A couple months ago, I charged a large purchase to my credit card, which put me at my limit. Despite the fact that paid that balance within the week I charged it, my score dropped 17 points.
Paying your bills on time is one of the three biggest factors in your credit score. It is good to use a credit card and pay it off every month. Never being late is what makes your score high, NOT the amount of interest paid.
Also, charging close to your limit may lower your score temporarily because of a high credit utilization, but it should return a couple weeks after you've paid the bill.
Life long renters are far less likely to fit those criteria, and by not offering credit to renters, it serves to incentivize those renters able to go take out large loans for property and enter the general cycle of credit/loans/major purchases that come along with property ownership.
Remember that these systems are all interlinked- credit card executives aren’t sitting around going: “how do we separate people into rich and poor?” In those terms. They aren’t largely cartoon villains who just like creating wealth and opportunity disparity.

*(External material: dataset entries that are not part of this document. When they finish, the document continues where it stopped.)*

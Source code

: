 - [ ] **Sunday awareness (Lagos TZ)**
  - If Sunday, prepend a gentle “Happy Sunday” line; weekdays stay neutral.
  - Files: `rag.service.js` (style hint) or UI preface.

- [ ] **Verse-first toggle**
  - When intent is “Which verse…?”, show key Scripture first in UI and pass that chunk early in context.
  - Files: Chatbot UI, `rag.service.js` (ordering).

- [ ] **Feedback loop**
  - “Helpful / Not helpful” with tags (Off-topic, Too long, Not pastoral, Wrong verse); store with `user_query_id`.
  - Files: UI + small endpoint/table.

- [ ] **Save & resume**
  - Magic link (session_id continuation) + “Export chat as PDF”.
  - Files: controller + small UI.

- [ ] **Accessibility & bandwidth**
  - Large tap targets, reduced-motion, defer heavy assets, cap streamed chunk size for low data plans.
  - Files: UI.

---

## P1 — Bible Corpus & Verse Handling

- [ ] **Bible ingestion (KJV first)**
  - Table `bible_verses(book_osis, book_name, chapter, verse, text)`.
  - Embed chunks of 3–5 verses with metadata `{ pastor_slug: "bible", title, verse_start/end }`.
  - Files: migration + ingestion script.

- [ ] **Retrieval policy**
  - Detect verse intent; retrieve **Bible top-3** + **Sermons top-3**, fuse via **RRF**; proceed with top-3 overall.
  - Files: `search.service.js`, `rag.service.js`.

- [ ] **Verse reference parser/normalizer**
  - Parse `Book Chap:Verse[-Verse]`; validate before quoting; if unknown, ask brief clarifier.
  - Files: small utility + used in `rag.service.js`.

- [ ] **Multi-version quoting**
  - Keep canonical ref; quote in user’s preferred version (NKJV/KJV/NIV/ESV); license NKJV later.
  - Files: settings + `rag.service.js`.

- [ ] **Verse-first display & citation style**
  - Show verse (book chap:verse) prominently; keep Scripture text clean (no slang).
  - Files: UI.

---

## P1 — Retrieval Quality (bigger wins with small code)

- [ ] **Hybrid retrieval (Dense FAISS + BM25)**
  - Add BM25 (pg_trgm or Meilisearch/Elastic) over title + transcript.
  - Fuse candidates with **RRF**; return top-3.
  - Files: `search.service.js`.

In a group of 100 where we divide income equally- all 100 people make $56,000 a year. The top earners are no longer buying $100k cars and all the other things they felt they could afford at $200k, and all 100 people will now have spending habits not far off from those 90 people making $40k.
In other words- the total wealth of all 100 people stayed the same but because it is more equal, any one person has less to spend and likely will spend less. This means that any one person is less likely to make major credit purchases.
Keep in mind that the availability of credit drives price increases too.
They can use any, all, or some average of those scores and you can have three different scores for each company but generally they will be close to each other. On larger loans especially this can matter since a small variance can equal large sums on a large loan. Your limit is…. It’s based on a bunch of complex things and you can even deposit money to “secure” a limit up to the deposit to build credit or negotiate by calling the company and haggling for higher limits etc.
your score is a major factor on credit limits, how much you make factors in but isn’t quite as important as your ratio of utilized credit to available credit.
Also, charging close to your limit may lower your score temporarily because of a high credit utilization, but it should return a couple weeks after you've paid the bill.